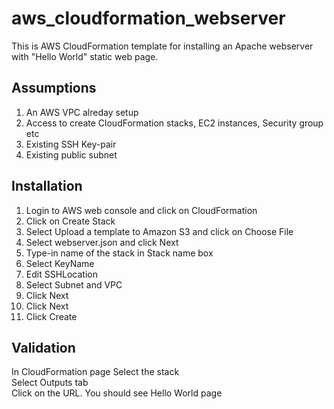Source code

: # aws_cloudformation_webserver

This is AWS CloudFormation template for installing an Apache webserver with "Hello World" static web page.

Assumptions
-----------
1. An AWS VPC alreday setup
2. Access to create CloudFormation stacks, EC2 instances, Security group etc
3. Existing SSH Key-pair
4. Existing public subnet

Installation
------------
1. Login to AWS web console and click on CloudFormation
2. Click on Create Stack
3. Select Upload a template to Amazon S3 and click on Choose File
4. Select webserver.json and click Next
5. Type-in name of the stack in Stack name box
6. Select KeyName
7. Edit SSHLocation
8. Select Subnet and VPC
9. Click Next
10. Click Next
11. Click Create

Validation
----------
In CloudFormation page Select the stack  
Select Outputs tab  
Click on the URL. You should see Hello World page
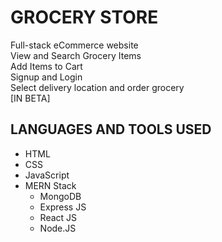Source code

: <HTML>
  <BODY>
    <H1> GROCERY STORE </H1>
    <P>
      Full-stack eCommerce website <BR />
      View and Search Grocery Items  <BR />
      Add Items to Cart  <BR />
      Signup and Login  <BR />
      Select delivery location and order grocery  <BR />
      [IN BETA]
    </P>
    <H2> LANGUAGES AND TOOLS USED </H2>
    <UL>
      <LI> HTML </LI>
      <LI> CSS </LI>
      <LI> JavaScript </LI>
      <LI> MERN Stack 
        <UL>
          <LI> MongoDB </LI>
          <LI> Express JS </LI>
          <LI> React JS </LI>
          <LI> Node.JS </LI>
        </UL> 
      </LI>
    </UL>
  </BODY>
</HTML>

**Work required:**
Leave out the pictures and repeat everything else in the records exactly.

**Result of this task:**
Source code

: # aws_cloudformation_webserver

This is AWS CloudFormation template for installing an Apache webserver with "Hello World" static web page.

Assumptions
-----------
1. An AWS VPC alreday setup
2. Access to create CloudFormation stacks, EC2 instances, Security group etc
3. Existing SSH Key-pair
4. Existing public subnet

Installation
------------
1. Login to AWS web console and click on CloudFormation
2. Click on Create Stack
3. Select Upload a template to Amazon S3 and click on Choose File
4. Select webserver.json and click Next
5. Type-in name of the stack in Stack name box
6. Select KeyName
7. Edit SSHLocation
8. Select Subnet and VPC
9. Click Next
10. Click Next
11. Click Create

Validation
----------
In CloudFormation page Select the stack  
Select Outputs tab  
Click on the URL. You should see Hello World page
Source code

: <HTML>
  <BODY>
    <H1> GROCERY STORE </H1>
    <P>
      Full-stack eCommerce website <BR />
      View and Search Grocery Items  <BR />
      Add Items to Cart  <BR />
      Signup and Login  <BR />
      Select delivery location and order grocery  <BR />
      [IN BETA]
    </P>
    <H2> LANGUAGES AND TOOLS USED </H2>
    <UL>
      <LI> HTML </LI>
      <LI> CSS </LI>
      <LI> JavaScript </LI>
      <LI> MERN Stack 
        <UL>
          <LI> MongoDB </LI>
          <LI> Express JS </LI>
          <LI> React JS </LI>
          <LI> Node.JS </LI>
        </UL> 
      </LI>
    </UL>
  </BODY>
</HTML>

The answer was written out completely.